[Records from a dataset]
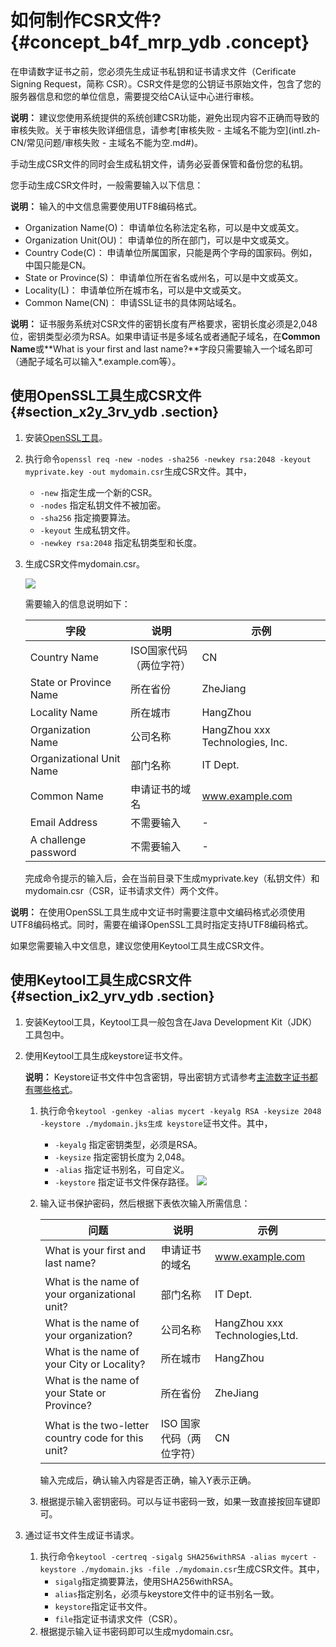 # 如何制作CSR文件? {#concept_b4f_mrp_ydb .concept}

在申请数字证书之前，您必须先生成证书私钥和证书请求文件（Cerificate Signing Request，简称 CSR）。CSR文件是您的公钥证书原始文件，包含了您的服务器信息和您的单位信息，需要提交给CA认证中心进行审核。

**说明：** 建议您使用系统提供的系统创建CSR功能，避免出现内容不正确而导致的审核失败。关于审核失败详细信息，请参考[审核失败 - 主域名不能为空](intl.zh-CN/常见问题/审核失败 - 主域名不能为空.md#)。

手动生成CSR文件的同时会生成私钥文件，请务必妥善保管和备份您的私钥。

您手动生成CSR文件时，一般需要输入以下信息：

**说明：** 输入的中文信息需要使用UTF8编码格式。

-   Organization Name\(O\)： 申请单位名称法定名称，可以是中文或英文。
-   Organization Unit\(OU\)： 申请单位的所在部门，可以是中文或英文。
-   Country Code\(C\)： 申请单位所属国家，只能是两个字母的国家码。例如，中国只能是CN。
-   State or Province\(S\)： 申请单位所在省名或州名，可以是中文或英文。
-   Locality\(L\)： 申请单位所在城市名，可以是中文或英文。
-   Common Name\(CN\)： 申请SSL证书的具体网站域名。

**说明：** 证书服务系统对CSR文件的密钥长度有严格要求，密钥长度必须是2,048位，密钥类型必须为RSA。如果申请证书是多域名或者通配子域名，在**Common Name**或**What is your first and last name?**字段只需要输入一个域名即可（通配子域名可以输入\*.example.com等）。

## 使用OpenSSL工具生成CSR文件 {#section_x2y_3rv_ydb .section}

1.  安装[OpenSSL工具](https://www.openssl.org/)。
2.  执行命令`openssl req -new -nodes -sha256 -newkey rsa:2048 -keyout myprivate.key -out mydomain.csr`生成CSR文件。其中，
    -   `-new` 指定生成一个新的CSR。
    -   `-nodes` 指定私钥文件不被加密。
    -   `-sha256` 指定摘要算法。
    -   `-keyout` 生成私钥文件。
    -   `-newkey rsa:2048` 指定私钥类型和长度。
3.  生成CSR文件mydomain.csr。

    ![](http://static-aliyun-doc.oss-cn-hangzhou.aliyuncs.com/assets/img/13600/4272_zh-CN.png)

    需要输入的信息说明如下：

    |字段|说明|示例|
    |--|--|--|
    |Country Name|ISO国家代码（两位字符）|CN|
    |State or Province Name|所在省份|ZheJiang|
    |Locality Name|所在城市|HangZhou|
    |Organization Name|公司名称|HangZhou xxx Technologies, Inc.|
    |Organizational Unit Name|部门名称|IT Dept.|
    |Common Name|申请证书的域名|www.example.com|
    |Email Address|不需要输入|-|
    |A challenge password|不需要输入|-|

    完成命令提示的输入后，会在当前目录下生成myprivate.key（私钥文件）和 mydomain.csr（CSR，证书请求文件）两个文件。


**说明：** 在使用OpenSSL工具生成中文证书时需要注意中文编码格式必须使用UTF8编码格式。同时，需要在编译OpenSSL工具时指定支持UTF8编码格式。

如果您需要输入中文信息，建议您使用Keytool工具生成CSR文件。

## 使用Keytool工具生成CSR文件 {#section_ix2_yrv_ydb .section}

1.  安装Keytool工具，Keytool工具一般包含在Java Development Kit（JDK）工具包中。
2.  使用Keytool工具生成keystore证书文件。

    **说明：** Keystore证书文件中包含密钥，导出密钥方式请参考[主流数字证书都有哪些格式](intl.zh-CN/常见问题/主流数字证书都有哪些格式？.md#)。

    1.  执行命令`keytool -genkey -alias mycert -keyalg RSA -keysize 2048 -keystore ./mydomain.jks生成 keystore`证书文件。其中，

        -   `-keyalg` 指定密钥类型，必须是RSA。
        -   `-keysize` 指定密钥长度为 2,048。
        -   `-alias` 指定证书别名，可自定义。
        -   `-keystore` 指定证书文件保存路径。
        ![](http://static-aliyun-doc.oss-cn-hangzhou.aliyuncs.com/assets/img/13600/4273_zh-CN.png)

    2.  输入证书保护密码，然后根据下表依次输入所需信息：

        |问题|说明|示例|
        |--|--|--|
        |What is your first and last name?|申请证书的域名|www.example.com|
        |What is the name of your organizational unit?|部门名称|IT Dept.|
        |What is the name of your organization?|公司名称|HangZhou xxx Technologies,Ltd.|
        |What is the name of your City or Locality?|所在城市|HangZhou|
        |What is the name of your State or Province?|所在省份|ZheJiang|
        |What is the two-letter country code for this unit?|ISO 国家代码（两位字符）|CN|

        输入完成后，确认输入内容是否正确，输入Y表示正确。

    3.  根据提示输入密钥密码。可以与证书密码一致，如果一致直接按回车键即可。
3.  通过证书文件生成证书请求。
    1.  执行命令`keytool -certreq -sigalg SHA256withRSA -alias mycert -keystore ./mydomain.jks -file ./mydomain.csr`生成CSR文件。其中，
        -   `sigalg`指定摘要算法，使用SHA256withRSA。
        -   `alias`指定别名，必须与keystore文件中的证书别名一致。
        -   `keystore`指定证书文件。
        -   `file`指定证书请求文件（CSR）。
    2.  根据提示输入证书密码即可以生成mydomain.csr。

> **Activity**
When you reach a picture in the records above, pass over it and transcribe the rest exactly.

> **Solution to the exercise**
 # 如何制作CSR文件? {#concept_b4f_mrp_ydb .concept}

在申请数字证书之前，您必须先生成证书私钥和证书请求文件（Cerificate Signing Request，简称 CSR）。CSR文件是您的公钥证书原始文件，包含了您的服务器信息和您的单位信息，需要提交给CA认证中心进行审核。

**说明：** 建议您使用系统提供的系统创建CSR功能，避免出现内容不正确而导致的审核失败。关于审核失败详细信息，请参考[审核失败 - 主域名不能为空](intl.zh-CN/常见问题/审核失败 - 主域名不能为空.md#)。

手动生成CSR文件的同时会生成私钥文件，请务必妥善保管和备份您的私钥。

您手动生成CSR文件时，一般需要输入以下信息：

**说明：** 输入的中文信息需要使用UTF8编码格式。

-   Organization Name\(O\)： 申请单位名称法定名称，可以是中文或英文。
-   Organization Unit\(OU\)： 申请单位的所在部门，可以是中文或英文。
-   Country Code\(C\)： 申请单位所属国家，只能是两个字母的国家码。例如，中国只能是CN。
-   State or Province\(S\)： 申请单位所在省名或州名，可以是中文或英文。
-   Locality\(L\)： 申请单位所在城市名，可以是中文或英文。
-   Common Name\(CN\)： 申请SSL证书的具体网站域名。

**说明：** 证书服务系统对CSR文件的密钥长度有严格要求，密钥长度必须是2,048位，密钥类型必须为RSA。如果申请证书是多域名或者通配子域名，在**Common Name**或**What is your first and last name?**字段只需要输入一个域名即可（通配子域名可以输入\*.example.com等）。

## 使用OpenSSL工具生成CSR文件 {#section_x2y_3rv_ydb .section}

1.  安装[OpenSSL工具](https://www.openssl.org/)。
2.  执行命令`openssl req -new -nodes -sha256 -newkey rsa:2048 -keyout myprivate.key -out mydomain.csr`生成CSR文件。其中，
    -   `-new` 指定生成一个新的CSR。
    -   `-nodes` 指定私钥文件不被加密。
    -   `-sha256` 指定摘要算法。
    -   `-keyout` 生成私钥文件。
    -   `-newkey rsa:2048` 指定私钥类型和长度。
3.  生成CSR文件mydomain.csr。

    ![](http://static-aliyun-doc.oss-cn-hangzhou.aliyuncs.com/assets/img/13600/4272_zh-CN.png)

    需要输入的信息说明如下：

    |字段|说明|示例|
    |--|--|--|
    |Country Name|ISO国家代码（两位字符）|CN|
    |State or Province Name|所在省份|ZheJiang|
    |Locality Name|所在城市|HangZhou|
    |Organization Name|公司名称|HangZhou xxx Technologies, Inc.|
    |Organizational Unit Name|部门名称|IT Dept.|
    |Common Name|申请证书的域名|www.example.com|
    |Email Address|不需要输入|-|
    |A challenge password|不需要输入|-|

    完成命令提示的输入后，会在当前目录下生成myprivate.key（私钥文件）和 mydomain.csr（CSR，证书请求文件）两个文件。


**说明：** 在使用OpenSSL工具生成中文证书时需要注意中文编码格式必须使用UTF8编码格式。同时，需要在编译OpenSSL工具时指定支持UTF8编码格式。

如果您需要输入中文信息，建议您使用Keytool工具生成CSR文件。

## 使用Keytool工具生成CSR文件 {#section_ix2_yrv_ydb .section}

1.  安装Keytool工具，Keytool工具一般包含在Java Development Kit（JDK）工具包中。
2.  使用Keytool工具生成keystore证书文件。

    **说明：** Keystore证书文件中包含密钥，导出密钥方式请参考[主流数字证书都有哪些格式](intl.zh-CN/常见问题/主流数字证书都有哪些格式？.md#)。

    1.  执行命令`keytool -genkey -alias mycert -keyalg RSA -keysize 2048 -keystore ./mydomain.jks生成 keystore`证书文件。其中，

        -   `-keyalg` 指定密钥类型，必须是RSA。
        -   `-keysize` 指定密钥长度为 2,048。
        -   `-alias` 指定证书别名，可自定义。
        -   `-keystore` 指定证书文件保存路径。
        ![](http://static-aliyun-doc.oss-cn-hangzhou.aliyuncs.com/assets/img/13600/4273_zh-CN.png)

    2.  输入证书保护密码，然后根据下表依次输入所需信息：

        |问题|说明|示例|
        |--|--|--|
        |What is your first and last name?|申请证书的域名|www.example.com|
        |What is the name of your organizational unit?|部门名称|IT Dept.|
        |What is the name of your organization?|公司名称|HangZhou xxx Technologies,Ltd.|
        |What is the name of your City or Locality?|所在城市|HangZhou|
        |What is the name of your State or Province?|所在省份|ZheJiang|
        |What is the two-letter country code for this unit?|ISO 国家代码（两位字符）|CN|

        输入完成后，确认输入内容是否正确，输入Y表示正确。

    3.  根据提示输入密钥密码。可以与证书密码一致，如果一致直接按回车键即可。
3.  通过证书文件生成证书请求。
    1.  执行命令`keytool -certreq -sigalg SHA256withRSA -alias mycert -keystore ./mydomain.jks -file ./mydomain.csr`生成CSR文件。其中，
        -   `sigalg`指定摘要算法，使用SHA256withRSA。
        -   `alias`指定别名，必须与keystore文件中的证书别名一致。
        -   `keystore`指定证书文件。
        -   `file`指定证书请求文件（CSR）。
    2.  根据提示输入证书密码即可以生成mydomain.csr。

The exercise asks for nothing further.